(Stored data)
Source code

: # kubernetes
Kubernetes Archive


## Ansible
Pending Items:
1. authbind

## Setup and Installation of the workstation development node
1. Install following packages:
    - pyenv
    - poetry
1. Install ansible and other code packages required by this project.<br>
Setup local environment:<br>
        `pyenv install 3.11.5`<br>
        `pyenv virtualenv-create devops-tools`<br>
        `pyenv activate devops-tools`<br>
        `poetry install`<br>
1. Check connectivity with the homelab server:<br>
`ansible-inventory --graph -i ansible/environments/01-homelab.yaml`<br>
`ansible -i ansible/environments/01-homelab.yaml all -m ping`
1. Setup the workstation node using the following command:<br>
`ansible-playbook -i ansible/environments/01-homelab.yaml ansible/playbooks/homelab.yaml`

> _What you need to do_
From the first line to the last, output the records word for word.

> _Written answer_
Source code

: # kubernetes
Kubernetes Archive


## Ansible
Pending Items:
1. authbind

## Setup and Installation of the workstation development node
1. Install following packages:
    - pyenv
    - poetry
1. Install ansible and other code packages required by this project.<br>
Setup local environment:<br>
        `pyenv install 3.11.5`<br>
        `pyenv virtualenv-create devops-tools`<br>
        `pyenv activate devops-tools`<br>
        `poetry install`<br>
1. Check connectivity with the homelab server:<br>
`ansible-inventory --graph -i ansible/environments/01-homelab.yaml`<br>
`ansible -i ansible/environments/01-homelab.yaml all -m ping`
1. Setup the workstation node using the following command:<br>
`ansible-playbook -i ansible/environments/01-homelab.yaml ansible/playbooks/homelab.yaml`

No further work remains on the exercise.